--- START ---
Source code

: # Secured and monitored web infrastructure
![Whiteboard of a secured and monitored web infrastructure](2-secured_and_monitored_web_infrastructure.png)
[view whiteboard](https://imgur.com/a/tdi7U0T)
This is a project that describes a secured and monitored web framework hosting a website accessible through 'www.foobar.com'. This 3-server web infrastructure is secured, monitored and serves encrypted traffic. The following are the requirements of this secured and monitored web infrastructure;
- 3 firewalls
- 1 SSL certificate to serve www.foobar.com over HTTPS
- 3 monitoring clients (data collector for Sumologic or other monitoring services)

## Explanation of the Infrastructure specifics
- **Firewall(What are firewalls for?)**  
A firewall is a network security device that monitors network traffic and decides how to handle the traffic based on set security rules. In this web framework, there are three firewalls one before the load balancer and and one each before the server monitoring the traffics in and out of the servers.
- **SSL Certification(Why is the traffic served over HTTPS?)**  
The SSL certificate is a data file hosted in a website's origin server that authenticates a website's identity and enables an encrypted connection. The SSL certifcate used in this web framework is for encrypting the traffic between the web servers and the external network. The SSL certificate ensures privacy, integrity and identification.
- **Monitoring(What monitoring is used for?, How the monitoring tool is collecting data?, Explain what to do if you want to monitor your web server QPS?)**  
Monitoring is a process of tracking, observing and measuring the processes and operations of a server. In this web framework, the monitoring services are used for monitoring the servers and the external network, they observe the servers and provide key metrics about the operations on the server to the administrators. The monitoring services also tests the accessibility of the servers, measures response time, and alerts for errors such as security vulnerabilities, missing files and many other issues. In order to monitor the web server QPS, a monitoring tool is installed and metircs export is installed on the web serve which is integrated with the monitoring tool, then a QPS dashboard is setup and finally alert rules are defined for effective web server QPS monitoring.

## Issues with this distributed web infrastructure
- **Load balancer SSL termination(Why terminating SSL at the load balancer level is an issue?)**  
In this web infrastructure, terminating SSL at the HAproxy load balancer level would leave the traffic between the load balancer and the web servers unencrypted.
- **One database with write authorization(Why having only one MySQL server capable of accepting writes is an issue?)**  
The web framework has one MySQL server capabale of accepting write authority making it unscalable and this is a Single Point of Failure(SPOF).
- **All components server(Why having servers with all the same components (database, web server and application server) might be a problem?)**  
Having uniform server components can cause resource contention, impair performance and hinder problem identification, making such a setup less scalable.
--- END ---
--- START ---
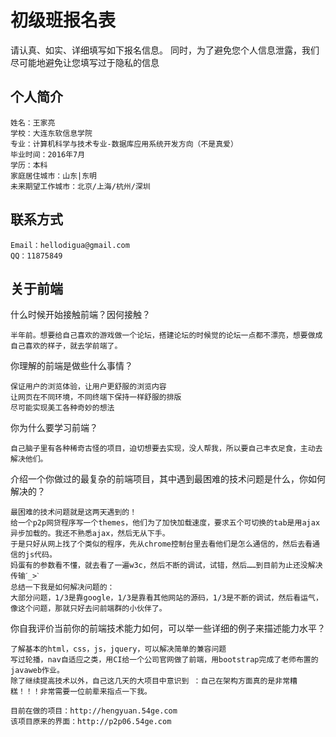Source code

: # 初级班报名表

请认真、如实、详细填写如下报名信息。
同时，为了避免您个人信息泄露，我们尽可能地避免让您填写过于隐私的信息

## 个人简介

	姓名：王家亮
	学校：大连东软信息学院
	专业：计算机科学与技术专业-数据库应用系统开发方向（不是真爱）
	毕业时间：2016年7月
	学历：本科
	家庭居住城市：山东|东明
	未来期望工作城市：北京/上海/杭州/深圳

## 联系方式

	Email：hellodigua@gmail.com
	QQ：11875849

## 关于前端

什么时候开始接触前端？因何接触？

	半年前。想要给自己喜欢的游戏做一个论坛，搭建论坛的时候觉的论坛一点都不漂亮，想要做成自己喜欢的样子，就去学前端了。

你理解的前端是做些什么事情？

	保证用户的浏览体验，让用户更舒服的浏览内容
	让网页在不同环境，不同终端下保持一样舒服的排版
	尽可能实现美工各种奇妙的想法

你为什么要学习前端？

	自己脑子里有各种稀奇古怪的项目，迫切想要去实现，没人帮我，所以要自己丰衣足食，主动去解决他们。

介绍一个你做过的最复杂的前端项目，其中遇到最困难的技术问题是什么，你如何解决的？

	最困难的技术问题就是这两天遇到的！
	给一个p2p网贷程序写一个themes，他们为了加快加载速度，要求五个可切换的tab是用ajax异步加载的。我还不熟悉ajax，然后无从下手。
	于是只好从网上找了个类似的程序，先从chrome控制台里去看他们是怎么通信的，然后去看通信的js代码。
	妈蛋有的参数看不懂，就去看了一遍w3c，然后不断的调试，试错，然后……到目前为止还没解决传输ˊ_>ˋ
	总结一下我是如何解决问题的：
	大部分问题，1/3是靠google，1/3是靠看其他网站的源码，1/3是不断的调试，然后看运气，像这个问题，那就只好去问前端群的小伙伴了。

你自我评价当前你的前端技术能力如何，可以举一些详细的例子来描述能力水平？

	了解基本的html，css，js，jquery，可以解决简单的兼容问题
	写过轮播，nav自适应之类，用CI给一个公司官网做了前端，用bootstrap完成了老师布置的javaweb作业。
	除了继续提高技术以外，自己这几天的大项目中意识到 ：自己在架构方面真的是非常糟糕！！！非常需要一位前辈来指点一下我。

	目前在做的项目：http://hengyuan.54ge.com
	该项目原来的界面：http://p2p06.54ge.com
--- END ---
= ACTION ITEM =
The expected output is every line from the material above where "monitored" can be found.

= OUTPUT FOR THIS EXERCISE =
: # Secured and monitored web infrastructure
![Whiteboard of a secured and monitored web infrastructure](2-secured_and_monitored_web_infrastructure.png)
This is a project that describes a secured and monitored web framework hosting a website accessible through 'www.foobar.com'. This 3-server web infrastructure is secured, monitored and serves encrypted traffic. The following are the requirements of this secured and monitored web infrastructure;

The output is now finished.